You are viewing a plain text version of this content. The canonical link for it is here.

Posted to user@zookeeper.apache.org by Shawn Heisey <ap...@elyograg.org> on 2015/10/02 02:11:10 UTC

Prevent a znode from exceeding jute.maxbuffer

I was going to open an issue in Jira for this, but I figured I should
discuss it here before I do that, to make sure that's a reasonable
course of action.

I was thinking about a problem that we encounter with SolrCloud, where
our overseer queue (stored in zookeeper) will greatly exceed the default
jute.maxbuffer size.  I encountered this personally while researching
something for a Solr issue:

https://issues.apache.org/jira/browse/SOLR-7191?focusedCommentId=14347834&page=com.atlassian.jira.plugin.system.issuetabpanels:comment-tabpanel#comment-14347834

It seems silly that a znode could get to 14 times the allowed size
without notifying the code *inserting* the data.  The structure of our
queue is such that entries in the queue are children of the znode.  This
means that the data stored directly in the znode is not the problem
(which is pretty much nonexistent in this case), it's the number of
children.

It seems like it would be a good idea to reject the creation of new
children if that would cause the znode size to exceed jute.maxbuffer. 
This moves the required error handling to the code that *updates* ZK,
rather than the code that is watching and/or reading ZK, which seems
more appropriate to me.

Alternately, the mechanisms involved could be changed so that the client
can handle accessing a znode with millions of children, without
complaining about the packet length.

Thoughts?

Thanks,
Shawn

Re: Prevent a znode from exceeding jute.maxbuffer

Posted by Shawn Heisey <ap...@elyograg.org>.

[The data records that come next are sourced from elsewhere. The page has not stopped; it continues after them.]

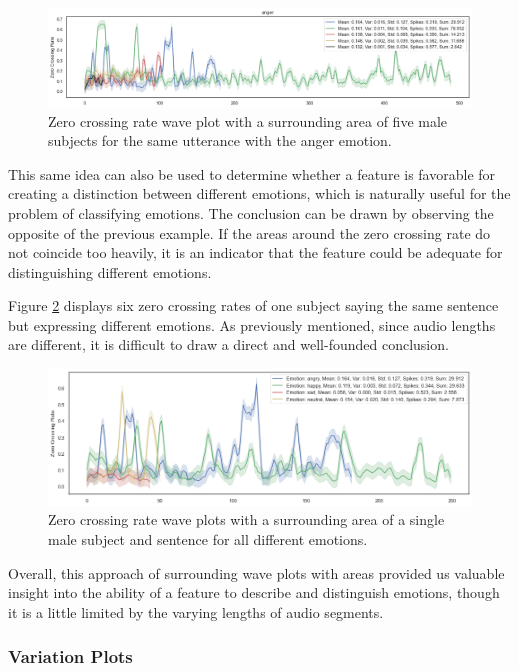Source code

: \begin{figure}[H]
	\centering
	\includegraphics[width=1\linewidth]{figs/4_1_traditional/zcrAreaOnly1.png}
	\caption{Zero crossing rate wave plot with a surrounding area of five male subjects for the same utterance with the anger emotion.}
	\label{fig:zcrAreaOnly1}
\end{figure}

This same idea can also be used to determine whether a feature is favorable for creating a distinction between different emotions, which is naturally useful for the problem of classifying emotions. The conclusion can be drawn by observing the opposite of the previous example. If the areas around the zero crossing rate do not coincide too heavily, it is an indicator that the feature could be adequate for distinguishing different emotions.

Figure \ref{fig:zcrAreaSameSubj} displays six zero crossing rates of one subject saying the same sentence but expressing different emotions. As previously mentioned, since audio lengths are different, it is difficult to draw a direct and well-founded conclusion.

\begin{figure}[H]
	\centering
	\includegraphics[width=.8\linewidth]{figs/4_1_traditional/zcr_male_same_subject.png}
	\caption{Zero crossing rate wave plots with a surrounding area of a single male subject and sentence for all different emotions.}
	\label{fig:zcrAreaSameSubj}
\end{figure}

Overall, this approach of surrounding wave plots with areas provided us valuable insight into the ability of a feature to describe and distinguish emotions, though it is a little limited by the varying lengths of audio segments.

\subsubsection{Variation Plots}


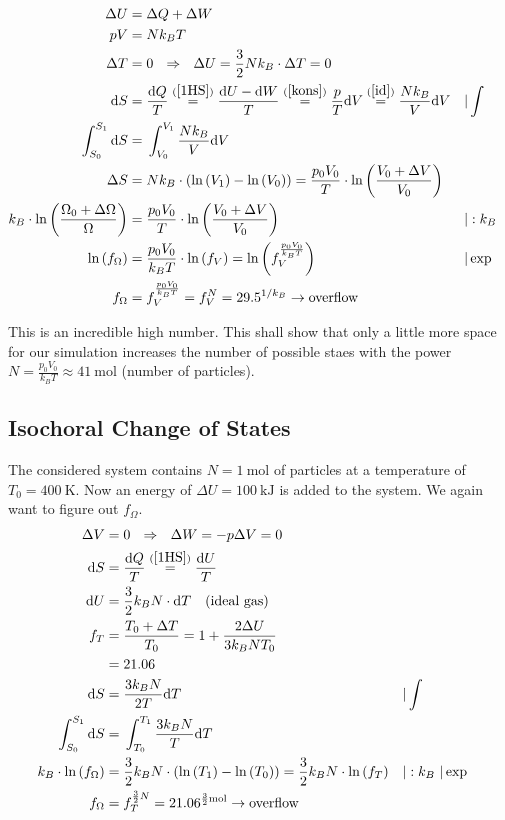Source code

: \documentclass[11pt,a4paper]{scrartcl}
\newcommand{\dd}{\text{d}} 							%
\newcommand{\D}{\Delta} 								%
\newcommand{\Ln}[1]{\text{ln}\left( #1 \right)}			%
\newcommand{\eref}[1]{(\ref{#1})}						%
\begin{document}
\begin{align}
\D U 
	=&\; \D Q + \D W
	\label{1HS}\\
pV 
	=&\; Nk_BT
	\label{id}\\
\D T 
	=&\; 0 
	\ \ \Rightarrow \ \ \D U 
	= \frac{3}{2}Nk_B\cdot \D T
	= 0
	\label{kons}\\
\dd S 
	=&\; \frac{\dd Q}{T} 
	\stackrel{\eref{1HS}}{=} \frac{\dd U-\dd W}{T} 
	\stackrel{\eref{kons}}{=} \frac{p}{T}\dd V 
	\stackrel{\eref{id}}{=} \frac{Nk_B}{V}\dd V 
	&&|\int
	\label{dS}\\
\int_{S_0}^{S_1} \dd S
	=&\; \int_{V_0}^{V_1}\frac{Nk_B}{V}\dd V
	\label{sint}\\
\D S 
	=&\; Nk_B\cdot\left(\Ln{V_1}-\Ln{V_0}\right) 
	=\frac{p_0V_0}{T}\cdot\Ln{\frac{V_0+\D V}{V_0}}
	\label{DS}\\
k_B\cdot \Ln{\frac{\Omega_0+\D \Omega}{\Omega}} 
	=&\;\frac{p_0V_0}{T}\cdot\Ln{\frac{V_0+\D V}{V_0}} 
	&&|:k_B
	\label{SO}\\
\Ln{f_\Omega} 
	=&\; \frac{p_0V_0}{k_BT}\cdot\Ln{f_V} 
	=\Ln{f_V^{\frac{p_0V_0}{k_BT}}} 
	&&|\exp
	\label{lnO}\\
f_\Omega 
	=&\; f_V^{\frac{p_0V_0}{k_BT}} 
	= f_V^N 
	= 29.5^{1/k_B} 
	\rightarrow \text{overflow}
	\label{Omega}
\end{align}

This is an incredible high number. 
This shall show that only a little more space for our simulation increases the number of possible staes with the power $N = \frac{p_0V_0}{k_BT}\approx\SI{41}{\mole}$ (number of particles). 

\subsection{Isochoral Change of States}

The considered system contains $N=\SI{1}{\mole}$ of particles at a temperature of $T_0=\SI{400}{\kelvin}$. Now an energy of $\D U =\SI{100}{\kilo\joule}$ is added to the system. We again want to figure out $f_\Omega$.
\begin{align}
\D V 
	=&\; 0
	\ \ \Rightarrow \ \ \D W 
	= -p \D V
	= 0
	\label{kons2}\\
\dd S
	=&\; \frac{\dd Q}{T}
	\stackrel{\eref{1HS}}{=} \frac{\dd U}{T}
	\label{dS2}\\
\dd U 
	=&\; \frac{3}{2}k_BN\cdot\dd T
	\ \ \ \text{(ideal gas)}
	\label{idU}\\
f_T 
	=&\; \frac{T_0+\D T}{T_0} 
	=1+\frac{2\D U}{3k_BNT_0}
	\label{fT1}\\
=&\; 21.06
	\label{fT2}\\
\dd S
	=&\; \frac{3k_BN}{2T}\dd T
	&&|\int
	\label{dSdT}\\
\int_{S_0}^{S_1} \dd S
	=&\; \int_{T_0}^{T_1}\frac{3k_BN}{T}\dd T
	\label{sint2}\\
k_B\cdot\Ln{f_\Omega}
	=&\; \frac{3}{2}k_BN\cdot\left(\Ln{T_1}-\Ln{T_0}\right) 
	= \frac{3}{2}k_BN\cdot\Ln{f_T}
	&&|:k_B\ |\exp
	\label{DO2}\\
f_\Omega 
	=&\; f_T^{\frac{3}{2}N}
	=21.06^{\frac{3}{2}\SI{}{\mole}}
	\rightarrow \text{overflow}
	\label{fO2}
\end{align}
\end{document}
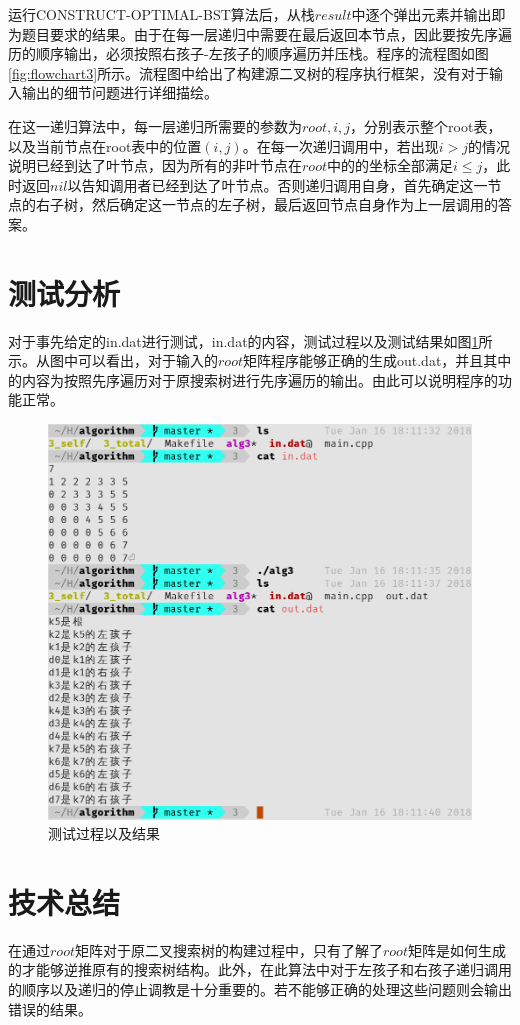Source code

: \documentclass{report}
\begin{document}
运行CONSTRUCT-OPTIMAL-BST算法后，从栈$result$中逐个弹出元素并输出即为题目要求的结果。由于在每一层递归中需要在最后返回本节点，因此要按先序遍历的顺序输出，必须按照右孩子-左孩子的顺序遍历并压栈。程序的流程图如图\ref{fig:flowchart3}所示。流程图中给出了构建源二叉树的程序执行框架，没有对于输入输出的细节问题进行详细描绘。\par

在这一递归算法中，每一层递归所需要的参数为$root, i, j$，分别表示整个root表，以及当前节点在root表中的位置$(i, j)$。在每一次递归调用中，若出现$i>j$的情况说明已经到达了叶节点，因为所有的非叶节点在$root$中的的坐标全部满足$i\leq j$，此时返回$nil$以告知调用者已经到达了叶节点。否则递归调用自身，首先确定这一节点的右子树，然后确定这一节点的左子树，最后返回节点自身作为上一层调用的答案。

\section{测试分析}
\label{sec:ce_shi_fen_xi_3}
对于事先给定的in.dat进行测试，in.dat的内容，测试过程以及测试结果如图\ref{fig:result3}所示。从图中可以看出，对于输入的$root$矩阵程序能够正确的生成out.dat，并且其中的内容为按照先序遍历对于原搜索树进行先序遍历的输出。由此可以说明程序的功能正常。

\begin{figure}[ht]
    \centering
    \includegraphics[width=0.65\linewidth]{result3.png}
    \caption{测试过程以及结果}
    \label{fig:result3}
\end{figure}

\section{技术总结}
\label{sec:ji_zhu_zong_jie_3}
在通过$root$矩阵对于原二叉搜索树的构建过程中，只有了解了$root$矩阵是如何生成的才能够逆推原有的搜索树结构。此外，在此算法中对于左孩子和右孩子递归调用的顺序以及递归的停止调教是十分重要的。若不能够正确的处理这些问题则会输出错误的结果。
\end{document}
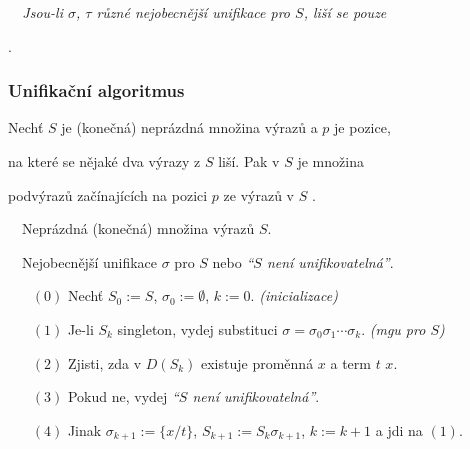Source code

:     \smallskip
    
    \smallskip
    
    \bigskip
    
    {\it {}\ \ Jsou-li $\sigma$, $\tau$ různé nejobecnější unifikace pro $S$, liší se pouze
    \smallskip
    
    .}
    
    
    
    \subsubsection*{Unifikační algoritmus}
    Nechť $S$ je (konečná) neprázdná množina výrazů a $p$ je  pozice,
    \smallskip
    
    na které se nějaké dva výrazy z $S$ liší. Pak  v $S$ je množina 
    \smallskip
    
    podvýrazů začínajících na pozici $p$ ze  výrazů v $S$ .
    \medskip
    
    \bigskip
    
    {\it {}}\ \ Neprázdná (konečná) množina výrazů $S$.
    \smallskip
    
    {\it {}}\ \ Nejobecnější unifikace $\sigma$ pro $S$ nebo \emph{``$S$ není unifikovatelná''}.
    
    \begin{enumerate}
    \item[$(0)$] Nechť $S_0:=S$, $\sigma_0:=\emptyset$, $k:=0$. \hfill\emph{(inicializace)}
    \smallskip
    
    \item[$(1)$] Je-li $S_k$ singleton, vydej substituci $\sigma=\sigma_0\sigma_1\cdots \sigma_k$. \hfill\emph{(mgu pro $S$)}
    \smallskip
    
    \item[$(2)$] Zjisti, zda v $D(S_k)$ existuje proměnná $x$ a term $t$  $x$.
    \smallskip
    
    \item[$(3)$] Pokud ne, vydej \emph{``$S$ není unifikovatelná''}.
    \smallskip
    
    \item[$(4)$] Jinak $\sigma_{k+1}:=\{x/t\}$, $S_{k+1}:=S_k\sigma_{k+1}$, $k:=k+1$ a jdi na $(1)$.
    \end{enumerate}
    \smallskip
    
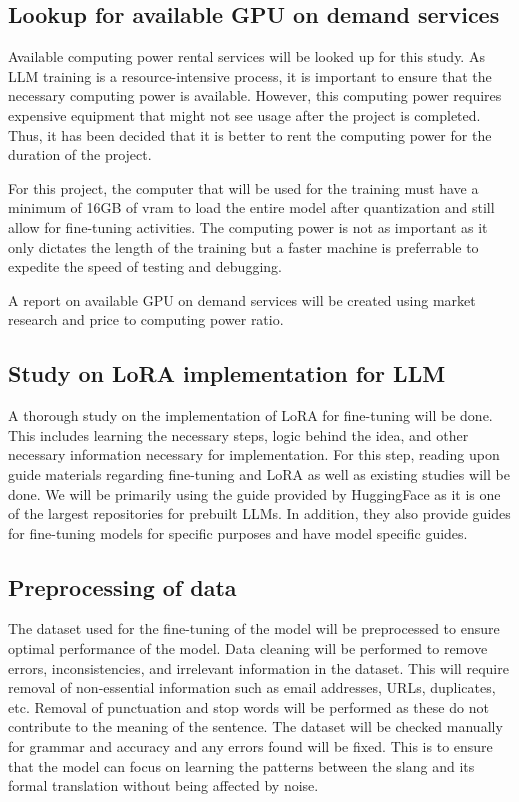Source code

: \subsection{Lookup for available GPU on demand services} 
Available computing power rental services will be looked up for this study.
As LLM training is a resource-intensive process, it is important to ensure that the necessary computing power is available.
However, this computing power requires expensive equipment that might not see usage after the project is completed.
Thus, it has been decided that it is better to rent the computing power for the duration of the project.

For this project, the computer that will be used for the training must have a minimum of 16GB of vram to load the entire model after quantization and still allow for fine-tuning activities. The computing power is not as important as it only dictates the length of the training but a faster machine is preferrable to expedite the speed of testing and debugging.

A report on available GPU on demand services will be created using market research and price to computing power ratio.

\subsection{Study on LoRA implementation for LLM}
A thorough study on the implementation of LoRA for fine-tuning will be done.
This includes learning the necessary steps, logic behind the idea, and other necessary information necessary for implementation.
For this step, reading upon guide materials regarding fine-tuning and LoRA as well as existing studies will be done.
We will be primarily using the guide provided by HuggingFace as it is one of the largest repositories for prebuilt LLMs.
In addition, they also provide guides for fine-tuning models for specific purposes and have model specific guides.

\subsection{Preprocessing of data} 
The dataset used for the fine-tuning of the model will be preprocessed to ensure optimal performance of the model.
Data cleaning will be performed to remove errors, inconsistencies, and irrelevant information in the dataset.
This will require removal of non-essential information such as email addresses, URLs, duplicates, etc.
Removal of punctuation and stop words will be performed as these do not contribute to the meaning of the sentence.
The dataset will be checked manually for grammar and accuracy and any errors found will be fixed. 
This is to ensure that the model can focus on learning the patterns between the slang and its formal translation without being affected by noise.

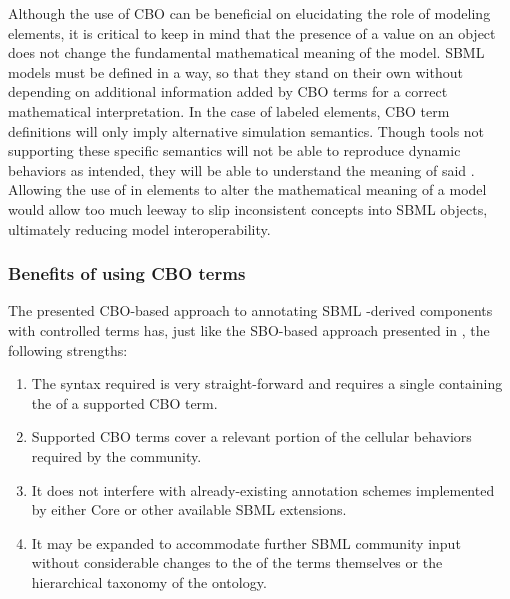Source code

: Although the use of CBO can be beneficial on elucidating the role of modeling elements, it is critical to keep in mind that the presence of a  value on an object does not change the fundamental mathematical meaning of the model. SBML models must be defined in a way, so that they stand on their own without depending on additional information added by CBO terms for a correct mathematical interpretation. In the case of labeled \Event elements, CBO term definitions will only imply alternative simulation semantics. Though tools not supporting these specific \Event semantics will not be able to reproduce dynamic behaviors as intended, they will be able to understand the meaning of said \Event. Allowing the use of  in \Event elements to alter the mathematical meaning of a model would allow too much leeway to slip inconsistent concepts into SBML objects, ultimately reducing model interoperability.

\subsubsection{Benefits of using CBO terms}
\label{subsec:benefitsCBO}

The presented CBO-based approach to annotating SBML \SBase-derived components with controlled terms has, just like the SBO-based approach presented in \sbmlthreecore, the following strengths:

\begin{enumerate}
	\item The syntax required is very straight-forward and requires a single  containing the  of a supported CBO term.
	\item Supported CBO terms cover a relevant portion of the cellular behaviors required by the community.
	\item It does not interfere with already-existing annotation schemes implemented by either Core or other available SBML extensions.
	\item It may be expanded to accommodate further SBML community input without considerable changes to the  of the terms themselves or the hierarchical taxonomy of the ontology. 
\end{enumerate}

%

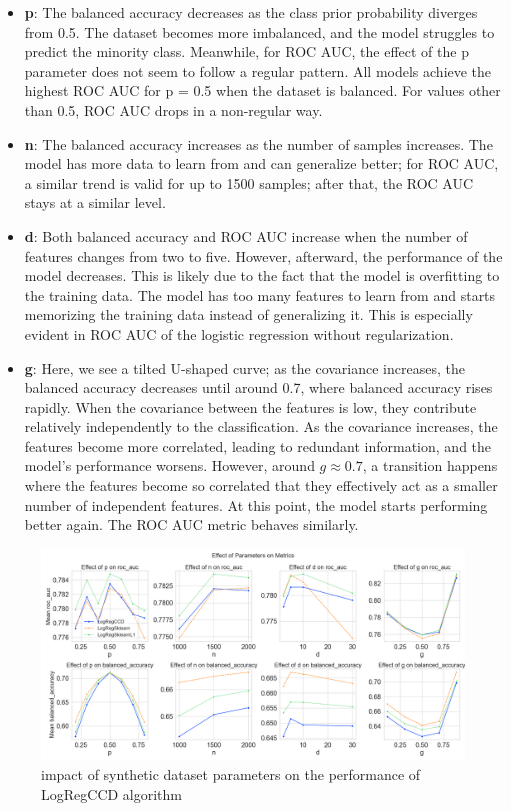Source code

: \documentclass[11pt]{article}
\begin{document}
\begin{itemize}
    \item \textbf{p}: The balanced accuracy decreases as the class prior probability diverges from 0.5. The dataset becomes more imbalanced, and the model struggles to predict the minority class. Meanwhile, for ROC AUC, the effect of the p parameter does not seem to follow a regular pattern. All models achieve the highest ROC AUC for p = 0.5 when the dataset is balanced. For values other than 0.5, ROC AUC drops in a non-regular way.
    \item \textbf{n}: The balanced accuracy increases as the number of samples increases. The model has more data to learn from and can generalize better; for ROC AUC, a similar trend is valid for up to 1500 samples; after that, the ROC AUC stays at a similar level.
    \item \textbf{d}: Both balanced accuracy and ROC AUC increase when the number of features changes from two to five. However, afterward, the performance of the model decreases. This is likely due to the fact that the model is overfitting to the training data. The model has too many features to learn from and starts memorizing the training data instead of generalizing it. This is especially evident in ROC AUC of the logistic regression without regularization.
    \item \textbf{g}: Here, we see a tilted U-shaped curve; as the covariance increases, the balanced accuracy decreases until around 0.7, where balanced accuracy rises rapidly. When the covariance between the features is low, they contribute relatively independently to the classification. As the covariance increases, the features become more correlated, leading to redundant information, and the model's performance worsens. However, around $g \approx 0.7$, a transition happens where the features become so correlated that they effectively act as a smaller number of independent features. At this point, the model starts performing better again. The ROC AUC metric behaves similarly.
    
\end{itemize}

\begin{figure}[h]
    \centering
  \includegraphics[width=\textwidth]{../results/parameter_facet_grid.png}
    \caption{impact of synthetic dataset parameters on the performance of LogRegCCD algorithm}
    \label{fig:synthetic-dataset-parameters}
  \end{figure}
\end{document}
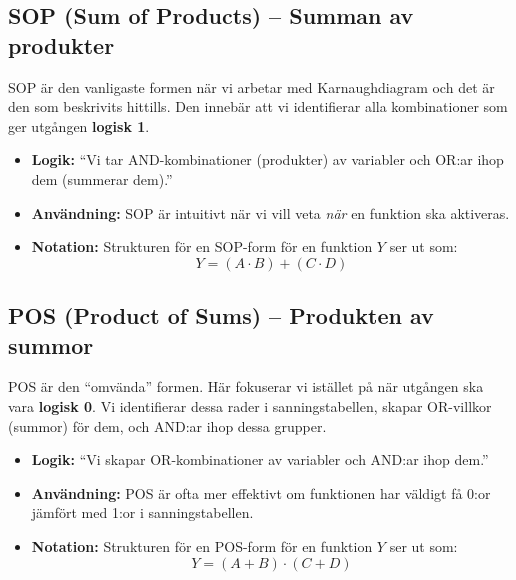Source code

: \documentclass[
  swedish,
  letterpaper,
  oneside,
  openany]{book}
\providecommand{\tightlist}{%
  \setlength{\itemsep}{0pt}\setlength{\parskip}{0pt}}
\begin{document}
\subsection{SOP (Sum of Products) -- Summan av
produkter}\label{sop-sum-of-products-summan-av-produkter}

SOP är den vanligaste formen när vi arbetar med Karnaughdiagram och det
är den som beskrivits hittills. Den innebär att vi identifierar alla
kombinationer som ger utgången \textbf{logisk 1}.

\begin{itemize}
\tightlist
\item
  \textbf{Logik:} ``Vi tar AND-kombinationer (produkter) av variabler
  och OR:ar ihop dem (summerar dem).''
\item
  \textbf{Användning:} SOP är intuitivt när vi vill veta \emph{när} en
  funktion ska aktiveras.
\item
  \textbf{Notation:} Strukturen för en SOP-form för en funktion \(Y\)
  ser ut som: \[Y = (A \cdot B) + (C \cdot D)\]
\end{itemize}

\subsection{POS (Product of Sums) -- Produkten av
summor}\label{pos-product-of-sums-produkten-av-summor}

POS är den ``omvända'' formen. Här fokuserar vi istället på när utgången
ska vara \textbf{logisk 0}. Vi identifierar dessa rader i
sanningstabellen, skapar OR-villkor (summor) för dem, och AND:ar ihop
dessa grupper.

\begin{itemize}
\tightlist
\item
  \textbf{Logik:} ``Vi skapar OR-kombinationer av variabler och AND:ar
  ihop dem.''
\item
  \textbf{Användning:} POS är ofta mer effektivt om funktionen har
  väldigt få 0:or jämfört med 1:or i sanningstabellen.
\item
  \textbf{Notation:} Strukturen för en POS-form för en funktion \(Y\)
  ser ut som: \[Y = (A + B) \cdot (C + D)\]
\end{itemize}
\end{document}
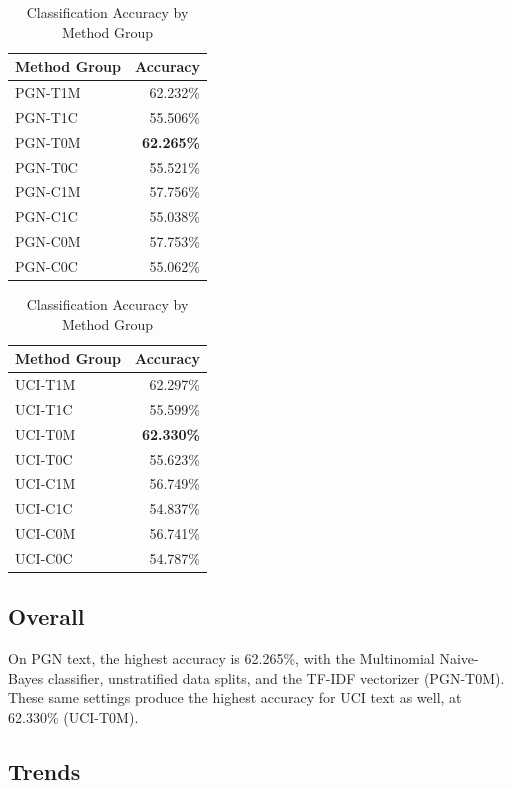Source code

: \documentclass[conference]{IEEEtran}
\begin{document}
\begin{table}[]
\caption{Classification Accuracy by Method Group}
\centering
\begin{tabular}{lr}
\hline\hline
Method Group & Accuracy \\ [0.5ex]
\hline
PGN-T1M & 62.232\% \\
PGN-T1C & 55.506\% \\
PGN-T0M & \textbf{62.265\%} \\
PGN-T0C & 55.521\% \\
PGN-C1M & 57.756\% \\
PGN-C1C & 55.038\% \\
PGN-C0M & 57.753\% \\
PGN-C0C & 55.062\% \\ [1ex]
\hline
\end{tabular}
\begin{tabular}{lr}
\hline\hline
Method Group & Accuracy \\ [0.5ex]
\hline
UCI-T1M & 62.297\% \\
UCI-T1C & 55.599\% \\
UCI-T0M & \textbf{62.330\%} \\
UCI-T0C & 55.623\% \\
UCI-C1M & 56.749\% \\
UCI-C1C & 54.837\% \\
UCI-C0M & 56.741\% \\
UCI-C0C & 54.787\% \\ [1ex]
\hline
\end{tabular}
\label{class-results}
\end{table}

\subsection{Overall}

On PGN text, the highest accuracy is 62.265\%, with the Multinomial Naive-Bayes classifier, unstratified data splits, and the TF-IDF vectorizer (PGN-T0M). These same settings produce the highest accuracy for UCI text as well, at 62.330\% (UCI-T0M).

\subsection{Trends}
\end{document}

On 10/1/2015 6:35 PM, Edward Ribeiro wrote:
> I agree with you, and I think
> https://issues.apache.org/jira/browse/ZOOKEEPER-2260 comes close to the
> second approach you suggested. wdyt?

Interesting!  That could be helpful.

I think it would require changes to the user application code, to handle
the pagination.  If that could be avoided, it would be better, but I'm
not sure that it can be avoided.

If changes to user code are required, I think I like the idea of
rejecting new child creation more -- user code changes will be about
properly handling exceptions at update time instead of modifying the
consuming code to paginate.

A feature to reject child creation should probably be a mode of
operation that can be enabled, but will not be turned on by default. 
Down the road, after the real-world impact of that option has been
determined, the question of whether to turn it on by default can be
reviewed, and perhaps delayed until the next major release (4.0).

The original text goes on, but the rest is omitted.